Look through the material below. Copy each line that contains the string "Lipschitz".
####
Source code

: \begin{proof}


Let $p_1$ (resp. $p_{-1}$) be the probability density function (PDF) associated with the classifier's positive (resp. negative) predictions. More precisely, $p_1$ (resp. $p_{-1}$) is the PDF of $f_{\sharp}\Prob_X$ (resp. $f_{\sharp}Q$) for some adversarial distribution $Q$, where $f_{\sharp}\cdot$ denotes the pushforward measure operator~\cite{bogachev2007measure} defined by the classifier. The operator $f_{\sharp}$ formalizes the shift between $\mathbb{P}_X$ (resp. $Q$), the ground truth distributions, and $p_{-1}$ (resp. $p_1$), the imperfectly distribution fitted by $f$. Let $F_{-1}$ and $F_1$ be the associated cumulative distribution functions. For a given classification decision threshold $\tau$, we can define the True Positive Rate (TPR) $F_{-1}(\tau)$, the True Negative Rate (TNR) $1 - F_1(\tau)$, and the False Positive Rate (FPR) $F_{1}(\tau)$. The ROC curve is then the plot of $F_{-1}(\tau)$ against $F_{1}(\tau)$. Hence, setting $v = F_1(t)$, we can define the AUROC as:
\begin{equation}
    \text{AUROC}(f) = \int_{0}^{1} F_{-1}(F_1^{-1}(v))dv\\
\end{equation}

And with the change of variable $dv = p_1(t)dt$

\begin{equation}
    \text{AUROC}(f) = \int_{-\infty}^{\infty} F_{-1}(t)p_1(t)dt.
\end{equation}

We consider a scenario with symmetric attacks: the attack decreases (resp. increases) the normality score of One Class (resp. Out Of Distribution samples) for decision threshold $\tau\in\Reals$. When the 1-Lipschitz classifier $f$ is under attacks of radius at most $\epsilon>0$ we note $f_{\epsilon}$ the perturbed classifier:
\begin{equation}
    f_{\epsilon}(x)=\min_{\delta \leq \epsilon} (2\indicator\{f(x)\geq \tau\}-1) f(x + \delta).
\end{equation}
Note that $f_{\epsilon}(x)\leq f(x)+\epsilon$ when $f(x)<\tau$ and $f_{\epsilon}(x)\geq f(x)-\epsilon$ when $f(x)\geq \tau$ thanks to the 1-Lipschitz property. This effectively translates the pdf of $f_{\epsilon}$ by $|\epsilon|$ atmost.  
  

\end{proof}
####
| TASK RESULT |
We consider a scenario with symmetric attacks: the attack decreases (resp. increases) the normality score of One Class (resp. Out Of Distribution samples) for decision threshold $\tau\in\Reals$. When the 1-Lipschitz classifier $f$ is under attacks of radius at most $\epsilon>0$ we note $f_{\epsilon}$ the perturbed classifier:
Note that $f_{\epsilon}(x)\leq f(x)+\epsilon$ when $f(x)<\tau$ and $f_{\epsilon}(x)\geq f(x)-\epsilon$ when $f(x)\geq \tau$ thanks to the 1-Lipschitz property. This effectively translates the pdf of $f_{\epsilon}$ by $|\epsilon|$ atmost.  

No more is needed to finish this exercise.